Monday, September 11, 2006

Celery Root and Cèpe Soup

From Food&Drink, Autumn 2006, page 198.

Haven't tried this yet but it looks fabulous!

"This is a sophisticated rich soup, and the croutons, while not essential, provide and interesting contrast in texture"

1/2 oz (15 g) dried cèpes (or porcini)
2 medium onions
1 celery root, about 5 inches in diameter
2T unsalted butter
2 T olive oil
2 t kosher salt
freshly ground pepper
1 c light cream
fried bread croutons, optional

1. Place the dried mushrooms in a bowl and pour over 3 cups boiling water. Leave the mushrooms to soak for 20 minutes.
2. Peel and dice onions and celery root. In a large frying pan with a lid, heat the butter and oil over medium-low heat. Add the onions, celery root and salt. Stir to coat the vegetables, cover and cook gently for 15 minutes.
3. Remove the dried mushrooms from the soaking liquid, chop them coarsely and add to the vegetables. Carefully strain the soaking liquid through a fine sieve and pour into the pan (not sure why you're supposed to strain...a mushroom bit is a mushroom bit, as far as I'm concerned). Cover and cook until the vegetables are very soft, about 15 mins. Season with pepper and more salt if necessary and let cool slightly.
4. Puree the vegetable mixture in batches in a blender, then pour into a saucepan. Add cream, then heat the soup gently. If it seems too thick, add more water.
5. Serve topped with croutons, if desired.
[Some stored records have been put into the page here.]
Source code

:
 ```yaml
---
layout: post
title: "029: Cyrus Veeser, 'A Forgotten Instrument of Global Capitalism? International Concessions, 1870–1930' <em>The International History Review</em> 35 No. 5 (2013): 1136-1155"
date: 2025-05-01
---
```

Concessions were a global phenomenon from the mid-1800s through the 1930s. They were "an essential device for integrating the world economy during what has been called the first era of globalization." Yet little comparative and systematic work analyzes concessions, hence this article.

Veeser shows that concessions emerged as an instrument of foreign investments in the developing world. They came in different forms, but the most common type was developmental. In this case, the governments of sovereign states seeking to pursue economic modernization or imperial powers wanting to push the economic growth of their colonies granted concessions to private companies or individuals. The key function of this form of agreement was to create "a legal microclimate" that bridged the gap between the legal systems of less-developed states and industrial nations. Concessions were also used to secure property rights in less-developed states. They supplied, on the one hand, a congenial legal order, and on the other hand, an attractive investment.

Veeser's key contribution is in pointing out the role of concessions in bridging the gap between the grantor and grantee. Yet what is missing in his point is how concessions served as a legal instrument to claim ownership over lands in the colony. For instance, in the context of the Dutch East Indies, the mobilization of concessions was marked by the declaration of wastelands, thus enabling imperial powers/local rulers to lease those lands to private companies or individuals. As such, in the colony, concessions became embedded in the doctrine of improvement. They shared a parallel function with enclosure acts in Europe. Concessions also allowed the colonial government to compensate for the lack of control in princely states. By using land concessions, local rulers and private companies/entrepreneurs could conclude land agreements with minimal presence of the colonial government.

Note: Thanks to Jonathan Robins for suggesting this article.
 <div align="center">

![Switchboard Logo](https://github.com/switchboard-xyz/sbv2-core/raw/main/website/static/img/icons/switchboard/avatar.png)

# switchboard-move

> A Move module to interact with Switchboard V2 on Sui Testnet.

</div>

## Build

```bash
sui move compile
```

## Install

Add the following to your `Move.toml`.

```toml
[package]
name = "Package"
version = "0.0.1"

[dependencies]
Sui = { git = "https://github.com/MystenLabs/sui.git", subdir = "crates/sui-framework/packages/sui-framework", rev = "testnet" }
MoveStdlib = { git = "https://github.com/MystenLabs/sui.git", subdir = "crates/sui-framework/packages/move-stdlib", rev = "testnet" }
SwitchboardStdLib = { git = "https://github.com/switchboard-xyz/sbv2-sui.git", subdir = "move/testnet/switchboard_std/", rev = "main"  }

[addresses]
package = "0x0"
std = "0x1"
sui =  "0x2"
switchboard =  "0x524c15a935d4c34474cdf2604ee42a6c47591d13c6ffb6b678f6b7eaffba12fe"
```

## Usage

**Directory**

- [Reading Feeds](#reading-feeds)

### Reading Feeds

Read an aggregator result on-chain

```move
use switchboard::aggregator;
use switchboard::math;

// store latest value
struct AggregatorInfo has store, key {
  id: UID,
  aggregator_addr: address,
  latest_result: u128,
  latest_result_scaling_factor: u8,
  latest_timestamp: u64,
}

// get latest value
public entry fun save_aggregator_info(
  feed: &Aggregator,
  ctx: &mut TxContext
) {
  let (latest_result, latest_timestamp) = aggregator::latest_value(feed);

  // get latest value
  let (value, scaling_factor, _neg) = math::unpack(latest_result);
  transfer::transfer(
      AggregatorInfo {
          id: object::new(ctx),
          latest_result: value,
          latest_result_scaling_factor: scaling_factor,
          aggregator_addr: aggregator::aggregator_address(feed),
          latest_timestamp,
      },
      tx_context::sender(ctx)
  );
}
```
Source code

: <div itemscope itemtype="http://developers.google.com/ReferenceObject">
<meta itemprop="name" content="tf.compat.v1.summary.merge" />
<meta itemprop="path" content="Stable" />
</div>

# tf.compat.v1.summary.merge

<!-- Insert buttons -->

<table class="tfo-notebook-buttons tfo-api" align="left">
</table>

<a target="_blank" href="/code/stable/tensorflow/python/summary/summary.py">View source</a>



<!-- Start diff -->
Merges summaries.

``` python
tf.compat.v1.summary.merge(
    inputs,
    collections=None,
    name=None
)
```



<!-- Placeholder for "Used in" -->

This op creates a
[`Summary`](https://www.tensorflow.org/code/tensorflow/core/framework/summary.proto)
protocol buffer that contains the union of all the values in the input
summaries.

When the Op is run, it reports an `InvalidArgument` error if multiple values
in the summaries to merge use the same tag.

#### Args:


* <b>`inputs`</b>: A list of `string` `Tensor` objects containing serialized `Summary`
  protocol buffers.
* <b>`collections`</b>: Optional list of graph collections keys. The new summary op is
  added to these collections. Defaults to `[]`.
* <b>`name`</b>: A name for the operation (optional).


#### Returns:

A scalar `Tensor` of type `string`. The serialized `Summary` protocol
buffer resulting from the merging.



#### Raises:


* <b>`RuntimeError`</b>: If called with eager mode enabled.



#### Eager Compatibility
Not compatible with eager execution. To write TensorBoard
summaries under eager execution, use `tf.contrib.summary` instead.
The recipe says this soup serves 6-8.....but with only 3 cups of liquid, I would bank on it serving four people. I also fail to understand why recipes never mention the magic of the immersion blender. WHY in god's name would you dirty a blender, as well as another bowl (and mess with pouring hot chunky soup) when you could just use a nice little immersion blender to accomplish nearly the same thing. It won't be *quite* as smooth, but it will still rock. And you will have fewer dishes. :) How can that be a bad thing????